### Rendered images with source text
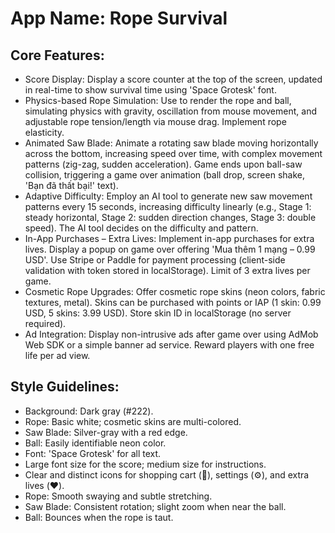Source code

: # **App Name**: Rope Survival

## Core Features:

- Score Display: Display a score counter at the top of the screen, updated in real-time to show survival time using 'Space Grotesk' font.
- Physics-based Rope Simulation: Use <canvas> to render the rope and ball, simulating physics with gravity, oscillation from mouse movement, and adjustable rope tension/length via mouse drag. Implement rope elasticity.
- Animated Saw Blade: Animate a rotating saw blade moving horizontally across the bottom, increasing speed over time, with complex movement patterns (zig-zag, sudden acceleration). Game ends upon ball-saw collision, triggering a game over animation (ball drop, screen shake, 'Bạn đã thất bại!' text).
- Adaptive Difficulty: Employ an AI tool to generate new saw movement patterns every 15 seconds, increasing difficulty linearly (e.g., Stage 1: steady horizontal, Stage 2: sudden direction changes, Stage 3: double speed). The AI tool decides on the difficulty and pattern.
- In-App Purchases – Extra Lives: Implement in-app purchases for extra lives. Display a popup on game over offering 'Mua thêm 1 mạng – 0.99 USD'. Use Stripe or Paddle for payment processing (client-side validation with token stored in localStorage). Limit of 3 extra lives per game.
- Cosmetic Rope Upgrades: Offer cosmetic rope skins (neon colors, fabric textures, metal). Skins can be purchased with points or IAP (1 skin: 0.99 USD, 5 skins: 3.99 USD). Store skin ID in localStorage (no server required).
- Ad Integration: Display non-intrusive ads after game over using AdMob Web SDK or a simple banner ad service. Reward players with one free life per ad view.

## Style Guidelines:

- Background: Dark gray (#222).
- Rope: Basic white; cosmetic skins are multi-colored.
- Saw Blade: Silver-gray with a red edge.
- Ball: Easily identifiable neon color.
- Font: 'Space Grotesk' for all text.
- Large font size for the score; medium size for instructions.
- Clear and distinct icons for shopping cart (🛒), settings (⚙️), and extra lives (❤️).
- Rope: Smooth swaying and subtle stretching.
- Saw Blade: Consistent rotation; slight zoom when near the ball.
- Ball: Bounces when the rope is taut.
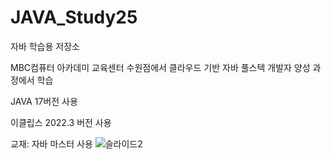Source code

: # JAVA_Study25
자바 학습용 저장소

MBC컴퓨터 아카데미 교육센터 수원점에서 클라우드 기반 자바 풀스텍 개발자 양성 과정에서 학습

JAVA 17버전 사용

이클립스 2022.3 버전 사용

교재: 자바 마스터 사용
![슬라이드2](https://github.com/user-attachments/assets/817c2038-2202-4351-ab5d-c9ffe3522064)
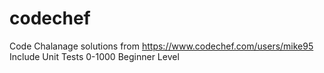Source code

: # codechef
Code Chalanage solutions from https://www.codechef.com/users/mike95
Include Unit Tests
0-1000 Beginner Level
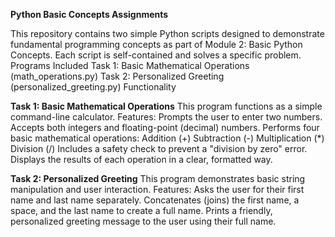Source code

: **Python Basic Concepts Assignments**

This repository contains two simple Python scripts designed to demonstrate fundamental programming concepts as part of Module 2: Basic Python Concepts. Each script is self-contained and solves a specific problem.
Programs Included
Task 1: Basic Mathematical Operations (math_operations.py)
Task 2: Personalized Greeting (personalized_greeting.py)
Functionality


**Task 1: Basic Mathematical Operations**
This program functions as a simple command-line calculator.
Features:
Prompts the user to enter two numbers.
Accepts both integers and floating-point (decimal) numbers.
Performs four basic mathematical operations:
Addition (+)
Subtraction (-)
Multiplication (*)
Division (/)
Includes a safety check to prevent a "division by zero" error.
Displays the results of each operation in a clear, formatted way.


**Task 2: Personalized Greeting**
This program demonstrates basic string manipulation and user interaction.
Features:
Asks the user for their first name and last name separately.
Concatenates (joins) the first name, a space, and the last name to create a full name.
Prints a friendly, personalized greeting message to the user using their full name.
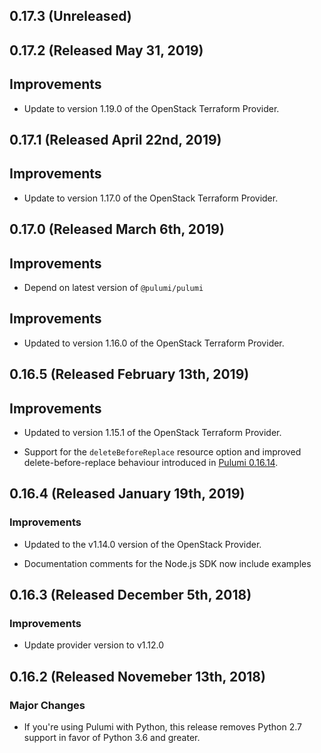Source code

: ## 0.17.3 (Unreleased)

## 0.17.2 (Released May 31, 2019)

## Improvements

- Update to version 1.19.0 of the OpenStack Terraform Provider.

## 0.17.1 (Released April 22nd, 2019)

## Improvements

- Update to version 1.17.0 of the OpenStack Terraform Provider.

## 0.17.0 (Released March 6th, 2019)

## Improvements

- Depend on latest version of `@pulumi/pulumi`

## Improvements

- Updated to version 1.16.0 of the OpenStack Terraform Provider.

## 0.16.5 (Released February 13th, 2019)

## Improvements

- Updated to version 1.15.1 of the OpenStack Terraform Provider.

- Support for the `deleteBeforeReplace` resource option and improved
  delete-before-replace behaviour introduced in [Pulumi
  0.16.14](https://github.com/pulumi/pulumi/blob/master/CHANGELOG.md#01614-released-january-31st-2019).

## 0.16.4 (Released January 19th, 2019)

### Improvements

- Updated to the v1.14.0 version of the OpenStack Provider.

- Documentation comments for the Node.js SDK now include examples

## 0.16.3 (Released December 5th, 2018)

### Improvements

- Update provider version to v1.12.0

## 0.16.2 (Released Novemeber 13th, 2018)

### Major Changes

- If you're using Pulumi with Python, this release removes Python 2.7 support in favor of Python 3.6 and greater.
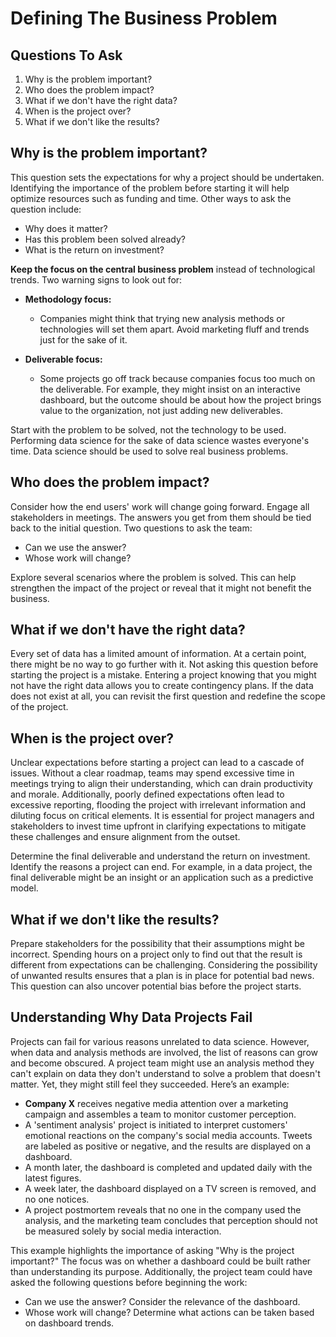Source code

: # Defining The Business Problem

## Questions To Ask

1. Why is the problem important?
2. Who does the problem impact?
3. What if we don't have the right data?
4. When is the project over?
5. What if we don't like the results?

## Why is the problem important?

This question sets the expectations for why a project should be undertaken. Identifying the importance of the problem before starting it will help optimize resources such as funding and time. Other ways to ask the question include:

- Why does it matter?
- Has this problem been solved already?
- What is the return on investment?

**Keep the focus on the central business problem** instead of technological trends. Two warning signs to look out for:

- **Methodology focus:**
  - Companies might think that trying new analysis methods or technologies will set them apart. Avoid marketing fluff and trends just for the sake of it.

- **Deliverable focus:**
  - Some projects go off track because companies focus too much on the deliverable. For example, they might insist on an interactive dashboard, but the outcome should be about how the project brings value to the organization, not just adding new deliverables.

Start with the problem to be solved, not the technology to be used. Performing data science for the sake of data science wastes everyone's time. Data science should be used to solve real business problems.

## Who does the problem impact?

Consider how the end users' work will change going forward. Engage all stakeholders in meetings. The answers you get from them should be tied back to the initial question. Two questions to ask the team:

- Can we use the answer?
- Whose work will change?

Explore several scenarios where the problem is solved. This can help strengthen the impact of the project or reveal that it might not benefit the business.

## What if we don't have the right data?

Every set of data has a limited amount of information. At a certain point, there might be no way to go further with it. Not asking this question before starting the project is a mistake. Entering a project knowing that you might not have the right data allows you to create contingency plans. If the data does not exist at all, you can revisit the first question and redefine the scope of the project.

## When is the project over?

Unclear expectations before starting a project can lead to a cascade of issues. Without a clear roadmap, teams may spend excessive time in meetings trying to align their understanding, which can drain productivity and morale. Additionally, poorly defined expectations often lead to excessive reporting, flooding the project with irrelevant information and diluting focus on critical elements. It is essential for project managers and stakeholders to invest time upfront in clarifying expectations to mitigate these challenges and ensure alignment from the outset.

Determine the final deliverable and understand the return on investment. Identify the reasons a project can end. For example, in a data project, the final deliverable might be an insight or an application such as a predictive model.

## What if we don't like the results?

Prepare stakeholders for the possibility that their assumptions might be incorrect. Spending hours on a project only to find out that the result is different from expectations can be challenging. Considering the possibility of unwanted results ensures that a plan is in place for potential bad news. This question can also uncover potential bias before the project starts.

## Understanding Why Data Projects Fail

Projects can fail for various reasons unrelated to data science. However, when data and analysis methods are involved, the list of reasons can grow and become obscured. A project team might use an analysis method they can't explain on data they don't understand to solve a problem that doesn't matter. Yet, they might still feel they succeeded. Here’s an example:

- **Company X** receives negative media attention over a marketing campaign and assembles a team to monitor customer perception.
- A 'sentiment analysis' project is initiated to interpret customers' emotional reactions on the company's social media accounts. Tweets are labeled as positive or negative, and the results are displayed on a dashboard.
- A month later, the dashboard is completed and updated daily with the latest figures.
- A week later, the dashboard displayed on a TV screen is removed, and no one notices.
- A project postmortem reveals that no one in the company used the analysis, and the marketing team concludes that perception should not be measured solely by social media interaction.

This example highlights the importance of asking "Why is the project important?" The focus was on whether a dashboard could be built rather than understanding its purpose. Additionally, the project team could have asked the following questions before beginning the work:

- Can we use the answer? Consider the relevance of the dashboard.
- Whose work will change? Determine what actions can be taken based on dashboard trends.
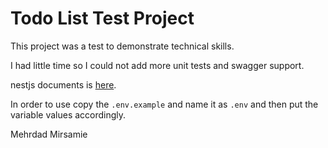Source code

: # Todo List Test Project

This project was a test to demonstrate technical skills.

I had little time so I could not add more unit tests and swagger support.

nestjs documents is [here](NESTJS.md).

In order to use copy the `.env.example` and name it as `.env` and then put the variable values accordingly.

Mehrdad Mirsamie
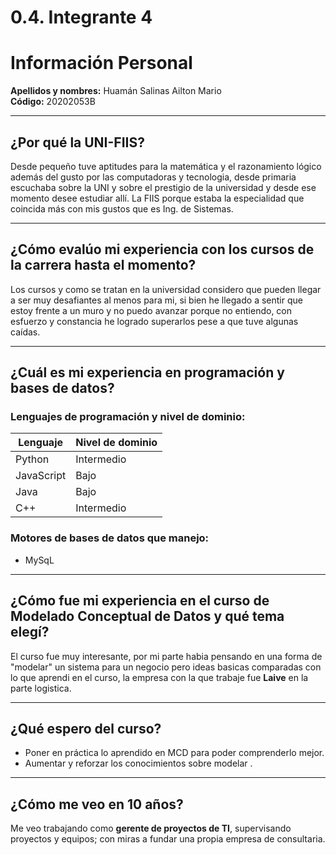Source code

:# 0.4. Integrante 4

# Información Personal

**Apellidos y nombres:** Huamán Salinas Ailton Mario  
**Código:** 20202053B

---

## ¿Por qué la UNI-FIIS?

Desde pequeño tuve aptitudes para la matemática y el razonamiento lógico además del gusto por las computadoras y tecnologia, desde primaria escuchaba sobre la UNI y sobre el prestigio de la universidad y desde ese momento desee estudiar allí. La FIIS porque estaba la especialidad que coincida más con mis gustos que es Ing. de Sistemas.

---

## ¿Cómo evalúo mi experiencia con los cursos de la carrera hasta el momento?

Los cursos y como se tratan en la universidad considero que pueden llegar a ser muy desafiantes al menos para mi, si bien he llegado a sentir que estoy frente a un muro y no puedo avanzar porque no entiendo, con esfuerzo y constancia he logrado superarlos pese a que tuve algunas caídas.

---

## ¿Cuál es mi experiencia en programación y bases de datos?

### Lenguajes de programación y nivel de dominio:

| Lenguaje   | Nivel de dominio |
|------------|------------------|
| Python     | Intermedio       |
| JavaScript | Bajo             |
| Java       | Bajo             |
| C++        | Intermedio       |

### Motores de bases de datos que manejo:
- MySqL

---

## ¿Cómo fue mi experiencia en el curso de Modelado Conceptual de Datos y qué tema elegí?

El curso fue muy interesante, por mi parte habia pensando en una forma de "modelar" un sistema para un negocio pero ideas basicas comparadas con lo que aprendi en el curso, la empresa con la que trabaje fue **Laive** en la parte logistica.

---

## ¿Qué espero del curso?

- Poner en práctica lo aprendido en MCD para poder comprenderlo mejor.  
- Aumentar y reforzar los conocimientos sobre modelar .

---

## ¿Cómo me veo en 10 años?

Me veo trabajando como **gerente de proyectos de TI**, supervisando proyectos y equipos; con miras a fundar una propia empresa de consultaria.
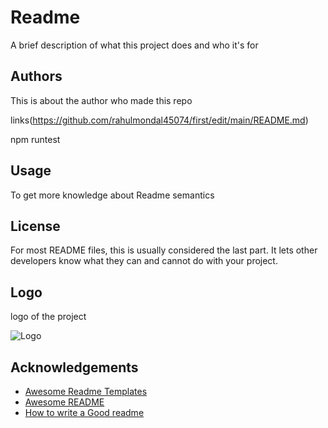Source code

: # Readme 

A brief description of what this project does and who it's for 


## Authors

This is about the author who made this repo

links(https://github.com/rahulmondal45074/first/edit/main/README.md)


npm runtest
## Usage

To get more knowledge about Readme semantics
## License

For most README files, this is usually considered the last part. It lets other developers know what they can and cannot do with your project.
## Logo

logo of the project

![Logo](https://github.githubassets.com/images/modules/logos_page/GitHub-Mark.png)


## Acknowledgements

 - [Awesome Readme Templates](https://awesomeopensource.com/project/elangosundar/awesome-README-templates)
 - [Awesome README](https://github.com/matiassingers/awesome-readme)
 - [How to write a Good readme](https://bulldogjob.com/news/449-how-to-write-a-good-readme-for-your-github-project)
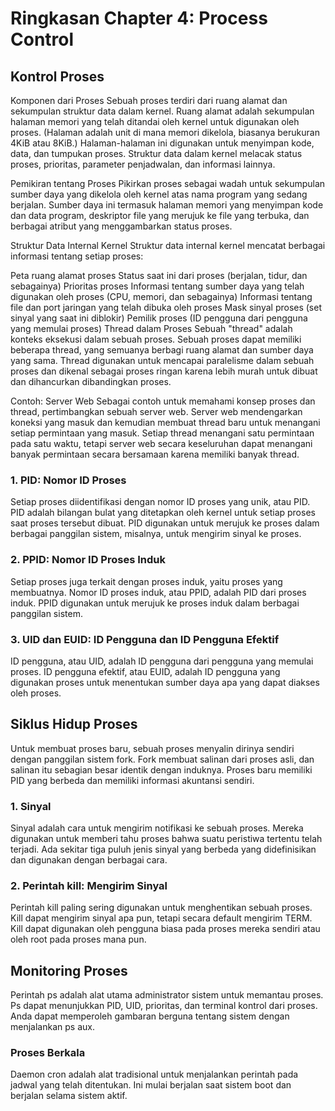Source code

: # Ringkasan Chapter 4: Process Control  

## Kontrol Proses
Komponen dari Proses
Sebuah proses terdiri dari ruang alamat dan sekumpulan struktur data dalam kernel. Ruang alamat adalah sekumpulan halaman memori yang telah ditandai oleh kernel untuk digunakan oleh proses. (Halaman adalah unit di mana memori dikelola, biasanya berukuran 4KiB atau 8KiB.) Halaman-halaman ini digunakan untuk menyimpan kode, data, dan tumpukan proses. Struktur data dalam kernel melacak status proses, prioritas, parameter penjadwalan, dan informasi lainnya.

Pemikiran tentang Proses
Pikirkan proses sebagai wadah untuk sekumpulan sumber daya yang dikelola oleh kernel atas nama program yang sedang berjalan. Sumber daya ini termasuk halaman memori yang menyimpan kode dan data program, deskriptor file yang merujuk ke file yang terbuka, dan berbagai atribut yang menggambarkan status proses.

Struktur Data Internal Kernel
Struktur data internal kernel mencatat berbagai informasi tentang setiap proses:

Peta ruang alamat proses
Status saat ini dari proses (berjalan, tidur, dan sebagainya)
Prioritas proses
Informasi tentang sumber daya yang telah digunakan oleh proses (CPU, memori, dan sebagainya)
Informasi tentang file dan port jaringan yang telah dibuka oleh proses
Mask sinyal proses (set sinyal yang saat ini diblokir)
Pemilik proses (ID pengguna dari pengguna yang memulai proses)
Thread dalam Proses
Sebuah "thread" adalah konteks eksekusi dalam sebuah proses. Sebuah proses dapat memiliki beberapa thread, yang semuanya berbagi ruang alamat dan sumber daya yang sama. Thread digunakan untuk mencapai paralelisme dalam sebuah proses dan dikenal sebagai proses ringan karena lebih murah untuk dibuat dan dihancurkan dibandingkan proses.

Contoh: Server Web
Sebagai contoh untuk memahami konsep proses dan thread, pertimbangkan sebuah server web. Server web mendengarkan koneksi yang masuk dan kemudian membuat thread baru untuk menangani setiap permintaan yang masuk. Setiap thread menangani satu permintaan pada satu waktu, tetapi server web secara keseluruhan dapat menangani banyak permintaan secara bersamaan karena memiliki banyak thread.

### 1.  PID: Nomor ID Proses
Setiap proses diidentifikasi dengan nomor ID proses yang unik, atau PID. PID adalah bilangan bulat yang ditetapkan oleh kernel untuk setiap proses saat proses tersebut dibuat. PID digunakan untuk merujuk ke proses dalam berbagai panggilan sistem, misalnya, untuk mengirim sinyal ke proses.

### 2. PPID: Nomor ID Proses Induk
Setiap proses juga terkait dengan proses induk, yaitu proses yang membuatnya. Nomor ID proses induk, atau PPID, adalah PID dari proses induk. PPID digunakan untuk merujuk ke proses induk dalam berbagai panggilan sistem.

### 3. UID dan EUID: ID Pengguna dan ID Pengguna Efektif
ID pengguna, atau UID, adalah ID pengguna dari pengguna yang memulai proses. ID pengguna efektif, atau EUID, adalah ID pengguna yang digunakan proses untuk menentukan sumber daya apa yang dapat diakses oleh proses.

## Siklus Hidup Proses
Untuk membuat proses baru, sebuah proses menyalin dirinya sendiri dengan panggilan sistem fork. Fork membuat salinan dari proses asli, dan salinan itu sebagian besar identik dengan induknya. Proses baru memiliki PID yang berbeda dan memiliki informasi akuntansi sendiri.

### 1. Sinyal
Sinyal adalah cara untuk mengirim notifikasi ke sebuah proses. Mereka digunakan untuk memberi tahu proses bahwa suatu peristiwa tertentu telah terjadi. Ada sekitar tiga puluh jenis sinyal yang berbeda yang didefinisikan dan digunakan dengan berbagai cara.

### 2. Perintah kill: Mengirim Sinyal
Perintah kill paling sering digunakan untuk menghentikan sebuah proses. Kill dapat mengirim sinyal apa pun, tetapi secara default mengirim TERM. Kill dapat digunakan oleh pengguna biasa pada proses mereka sendiri atau oleh root pada proses mana pun.

## Monitoring Proses
Perintah ps adalah alat utama administrator sistem untuk memantau proses. Ps dapat menunjukkan PID, UID, prioritas, dan terminal kontrol dari proses. Anda dapat memperoleh gambaran berguna tentang sistem dengan menjalankan ps aux.

### Proses Berkala
Daemon cron adalah alat tradisional untuk menjalankan perintah pada jadwal yang telah ditentukan. Ini mulai berjalan saat sistem boot dan berjalan selama sistem aktif.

### Exercise goal
Write only the number of lines in the records that contain the string "solved".

### Worked solution
3